Reflections on youthful melodies.

"Jesus put this song in my heart,
He turned my life around.
He gave me a treasure,
the life of a servant."

"Jesus put this song in my heart,
a joyful melody.
He gave me a treasure,
the life of a servant."

     My kids picked up on this song the last time there were at Babu and Gogo's house.  My ears are familiar with it.  I think I remember it from my childhood.

     Though upon first hearing/glance, the song seems pretty cheesy, these words have so challenged me this week and, for several days, have become the meditation and prayer of my heart.

     He gave us this treasure: the life of being a servant.  And such a treasure it is, that it brings joy to the heart.  I feel like if there is a going to be a theme to my life's relationship with my Savior, this might be it. (Well, one of them...there are a few building.) Finding true life and joy in giving my life away.

     Though I often hear talk of  "making sure that I am taking care of myself" and that I "can't take care of others until I take care of myself", I'm not quite sure how to process these ideas.  I don't think that people who say these things are bad!  I am just trying to think about it.  Yes, surely, we have limits.  We cannot go without any sleep, and we definitely have unique things that we find refreshing to our souls.  With this I have no disagreement.  And I often do some of those very things that I find refreshing.
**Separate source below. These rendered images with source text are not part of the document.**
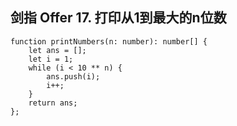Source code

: ## 剑指 Offer 17. 打印从1到最大的n位数

```
function printNumbers(n: number): number[] {
    let ans = [];
    let i = 1;
    while (i < 10 ** n) {
        ans.push(i);
        i++;
    }
    return ans;
};
```
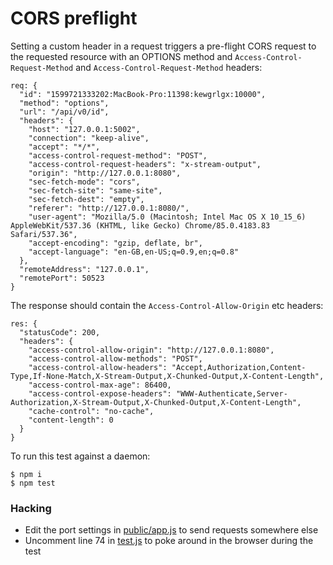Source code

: # CORS preflight

Setting a custom header in a request triggers a pre-flight CORS request to the requested resource with an OPTIONS method and `Access-Control-Request-Method` and `Access-Control-Request-Method` headers:

```
req: {
  "id": "1599721333202:MacBook-Pro:11398:kewgrlgx:10000",
  "method": "options",
  "url": "/api/v0/id",
  "headers": {
    "host": "127.0.0.1:5002",
    "connection": "keep-alive",
    "accept": "*/*",
    "access-control-request-method": "POST",
    "access-control-request-headers": "x-stream-output",
    "origin": "http://127.0.0.1:8080",
    "sec-fetch-mode": "cors",
    "sec-fetch-site": "same-site",
    "sec-fetch-dest": "empty",
    "referer": "http://127.0.0.1:8080/",
    "user-agent": "Mozilla/5.0 (Macintosh; Intel Mac OS X 10_15_6) AppleWebKit/537.36 (KHTML, like Gecko) Chrome/85.0.4183.83 Safari/537.36",
    "accept-encoding": "gzip, deflate, br",
    "accept-language": "en-GB,en-US;q=0.9,en;q=0.8"
  },
  "remoteAddress": "127.0.0.1",
  "remotePort": 50523
}
```

The response should contain the `Access-Control-Allow-Origin` etc headers:

```
res: {
  "statusCode": 200,
  "headers": {
    "access-control-allow-origin": "http://127.0.0.1:8080",
    "access-control-allow-methods": "POST",
    "access-control-allow-headers": "Accept,Authorization,Content-Type,If-None-Match,X-Stream-Output,X-Chunked-Output,X-Content-Length",
    "access-control-max-age": 86400,
    "access-control-expose-headers": "WWW-Authenticate,Server-Authorization,X-Stream-Output,X-Chunked-Output,X-Content-Length",
    "cache-control": "no-cache",
    "content-length": 0
  }
}
```

To run this test against a daemon:

```console
$ npm i
$ npm test
```

### Hacking

* Edit the port settings in [public/app.js](./public/app.js) to send requests somewhere else
* Uncomment line 74 in [test.js](./test.js) to poke around in the browser during the test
     But....as my body goes further and longer into this life, I am finding another kind of refreshment.  One that is not founded in "getting what I need", but in surrender.  He has given me countless joys in the midst of choosing to engage in someone else's agenda.  It is not just a token snippet of joy to tide me over until I can really "do something for myself".  (This is what my, and many others', I think, idea of joy in sacrifice often is.) Rather, it is a deep, soul-refreshing joy (the idea of waters rushing over me comes into my mind) that comes out of the change of my heart.  Not a snippet, but a something new and permanent.  Or at least semi-permanent. Still trying to figure it out.  Certainly, I often don't live in this frame of mind and find myself repenting again, but there is still something in me that has been changed as a result of this kind of joy.

     And when I think about what the Bible says, I can't seem to find much about "taking care of my own needs."  I actually see the opposite quite often.  Lose your life, then you'll find it.  Consider others needs more important than your own.  Many, many more. 
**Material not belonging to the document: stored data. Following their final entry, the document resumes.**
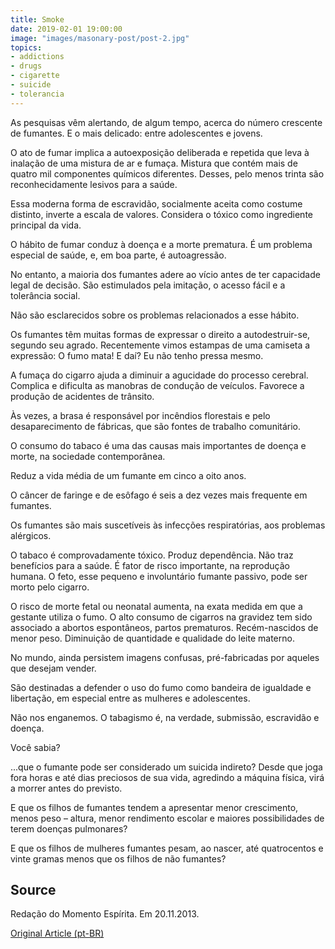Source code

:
 ```yaml
---
title: Smoke
date: 2019-02-01 19:00:00
image: "images/masonary-post/post-2.jpg"
topics: 
- addictions
- drugs
- cigarette
- suicide
- tolerancia
---
```


As pesquisas vêm alertando, de algum tempo, acerca do número crescente de
fumantes. E o mais delicado: entre adolescentes e jovens.

O ato de fumar implica a autoexposição deliberada e repetida que leva à
inalação de uma mistura de ar e fumaça. Mistura que contém mais de quatro mil
componentes químicos diferentes. Desses, pelo menos trinta são reconhecidamente
lesivos para a saúde.

Essa moderna forma de escravidão, socialmente aceita como costume distinto,
inverte a escala de valores. Considera o tóxico como ingrediente principal da
vida.

O hábito de fumar conduz à doença e a morte prematura. É um problema especial
de saúde, e, em boa parte, é autoagressão.

No entanto, a maioria dos fumantes adere ao vício antes de ter capacidade legal
de decisão. São estimulados pela imitação, o acesso fácil e a tolerância
social.

Não são esclarecidos sobre os problemas relacionados a esse hábito.

Os fumantes têm muitas formas de expressar o direito a autodestruir-se, segundo
seu agrado. Recentemente vimos estampas de uma camiseta a expressão: O fumo
mata! E daí? Eu não tenho pressa mesmo.

A fumaça do cigarro ajuda a diminuir a agucidade do processo cerebral. Complica
e dificulta as manobras de condução de veículos. Favorece a produção de
acidentes de trânsito.

Às vezes, a brasa é responsável por incêndios florestais e pelo desaparecimento
de fábricas, que são fontes de trabalho comunitário.

O consumo do tabaco é uma das causas mais importantes de doença e morte, na
sociedade contemporânea.

Reduz a vida média de um fumante em cinco a oito anos.

O câncer de faringe e de esôfago é seis a dez vezes mais frequente em fumantes.

Os fumantes são mais suscetíveis às infecções respiratórias, aos problemas
alérgicos.

O tabaco é comprovadamente tóxico. Produz dependência. Não traz benefícios para
a saúde. É fator de risco importante, na reprodução humana. O feto, esse
pequeno e involuntário fumante passivo, pode ser morto pelo cigarro.

O risco de morte fetal ou neonatal aumenta, na exata medida em que a gestante
utiliza o fumo. O alto consumo de cigarros na gravidez tem sido associado a
abortos espontâneos, partos prematuros. Recém-nascidos de menor peso.
Diminuição de quantidade e qualidade do leite materno.

No mundo, ainda persistem imagens confusas, pré-fabricadas por aqueles que
desejam vender.

São destinadas a defender o uso do fumo como bandeira de igualdade e
libertação, em especial entre as mulheres e adolescentes.

Não nos enganemos. O tabagismo é, na verdade, submissão, escravidão e doença.

Você sabia?

...que o fumante pode ser considerado um suicida indireto? Desde que joga fora
horas e até dias preciosos de sua vida, agredindo a máquina física, virá a
morrer antes do previsto.

E que os filhos de fumantes tendem a apresentar menor crescimento, menos peso –
altura, menor rendimento escolar e maiores possibilidades de terem doenças
pulmonares?

E que os filhos de mulheres fumantes pesam, ao nascer, até quatrocentos e vinte
gramas menos que os filhos de não fumantes? 

## Source
Redação do Momento Espírita.
Em 20.11.2013.


[Original Article (pt-BR)](http://momento.com.br/pt/ler_texto.php?id=254)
     I feel like I only have partial words to describe this, because I am yet so limited in my comprehension of it all.  But it is clear that it is a theme that God has placed upon my life.  And I am eager for Him to reveal more.  I am not saying that one wouldn't do well to think about boundaries.  It is certainly foolish to rashly commit to everything our busied culture will throw at us.  So I understand the struggle. I feel myself in it, daily.  I think there is great benefit in understanding our limitations.  I just wonder what joy is awaiting me, the more I decide to surrender my life.

     Okay, thanks for going along with me as I processed some of that.
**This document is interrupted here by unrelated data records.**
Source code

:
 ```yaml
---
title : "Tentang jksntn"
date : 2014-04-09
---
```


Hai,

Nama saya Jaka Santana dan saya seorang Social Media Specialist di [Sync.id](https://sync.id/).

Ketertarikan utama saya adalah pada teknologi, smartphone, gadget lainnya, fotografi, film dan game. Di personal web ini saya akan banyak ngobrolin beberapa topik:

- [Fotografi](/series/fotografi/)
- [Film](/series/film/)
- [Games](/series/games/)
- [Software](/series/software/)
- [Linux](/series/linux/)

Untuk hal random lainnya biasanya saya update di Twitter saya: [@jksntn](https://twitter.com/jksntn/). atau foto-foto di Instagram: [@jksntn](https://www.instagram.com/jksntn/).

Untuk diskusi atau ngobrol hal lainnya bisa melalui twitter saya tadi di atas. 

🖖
     Here is our kitchen island over the last couple of days:
     I Spy: puzzles still intact from Christmas break, school supplies, Malia's current read, the ongoing chess game that is happening between Daddy and daughters these days, felt squares being cut by big sisters for little sister's birthday tomorrow, a snot rag, and somewhere under the felt I think is a library book.

Aliza was just as much a part of the action as the other girls.  I figure she doesn't know what its all for. :)

I asked Aliza to find a certain color and pass it to me as I sewed them together.

Josie has taken over the weaving loom the last few days.

A new skill is being developed here.


 Any thoughts about the above post are welcome!  Writing it out helps me to understand it better. :)

1 comment:

  1. Nanette8:16 PM

    In our sermon yesterday we were told "Our responsiblity is to empty our cups, not to fill the cup of others". (deny myself, serve, push myself to reach and equip on purpose). Purpose brings unity, purpose begins with relationship (love the Lord, love your neighbor - the great commandment). Just some thoughts from my notes yesterday.